Determination of protein function based on structure has prompted the need for a repertoire of representative protein structures. Human expertise is key to the reliable classification of such a repertoire. Therefore, we do not propose that the current approach should replace expert knowledge, rather it may assist current manual and semi-automatic practices. Nevertheless, the accuracy of up to 94% is promising and highlights the potential of automated structure classification. Random forest can learn the triangle equality of two pairs with a common domain, thereby predicting the same classification for both the pairs. In the case of difficult targets (proteins with less than 25% sequence similarity), the predicted classification can minimise the number of probable levels for further consideration. Subsequent manual inspection of fewer levels would require less time.

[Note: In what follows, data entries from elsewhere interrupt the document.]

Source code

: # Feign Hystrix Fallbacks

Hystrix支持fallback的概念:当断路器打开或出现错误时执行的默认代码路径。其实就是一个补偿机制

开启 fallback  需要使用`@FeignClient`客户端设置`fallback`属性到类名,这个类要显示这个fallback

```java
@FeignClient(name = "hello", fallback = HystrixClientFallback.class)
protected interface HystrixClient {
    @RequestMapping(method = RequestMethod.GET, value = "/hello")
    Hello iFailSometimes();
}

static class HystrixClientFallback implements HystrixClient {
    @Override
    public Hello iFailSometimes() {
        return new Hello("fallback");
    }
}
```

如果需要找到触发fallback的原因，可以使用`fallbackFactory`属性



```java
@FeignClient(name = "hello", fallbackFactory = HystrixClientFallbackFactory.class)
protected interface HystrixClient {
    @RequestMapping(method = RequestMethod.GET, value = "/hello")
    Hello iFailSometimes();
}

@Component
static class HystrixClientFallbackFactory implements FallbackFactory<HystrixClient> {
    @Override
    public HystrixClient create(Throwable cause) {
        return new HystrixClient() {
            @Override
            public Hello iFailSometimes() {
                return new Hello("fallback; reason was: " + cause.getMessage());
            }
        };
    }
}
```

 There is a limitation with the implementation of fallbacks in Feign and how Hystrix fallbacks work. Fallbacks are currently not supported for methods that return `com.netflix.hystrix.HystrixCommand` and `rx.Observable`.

We have analysed mis-classified structures instead of making a detailed comparison with other strategies for the automation of SCOP classification. This is mainly due to the difference in the dataset that we have used, which is not biased to proteins or domains from the most populated folds or families or from the true SCOP classes only. In contrast to the four-level hierarchical classification addressed by our work, other methods are restricted to classification to one or two structural levels. Our intention was also to identify hidden patterns of mis-prediction, which may be suggestive of new structural levels and/or rearrangement in the existing SCOP hierarchy. We have found such patterns and proposed classification of structures from place-holder classes to the true structural classes, although further work may be needed to prove that the mis-classification could guide the merger of a few singleton families, super-families and even folds. These observations are important in light of the foreseeable refinements in the SCOP hierarchy [34] and the rearrangements which occur with every major SCOP release [6]. Moreover, our method is capable of identifying different lineages for a protein with multiple domains. This is attractive, as interacting proteins often share domains and have similar domain architectures [41]. Probably, multi-domain proteins belonging to the same lineage can be studied further to identify interacting pairs. Lastly, we apply random forest to those proteins which are yet to be classified structurally and have extended it to domains consisting of up to six SSEs.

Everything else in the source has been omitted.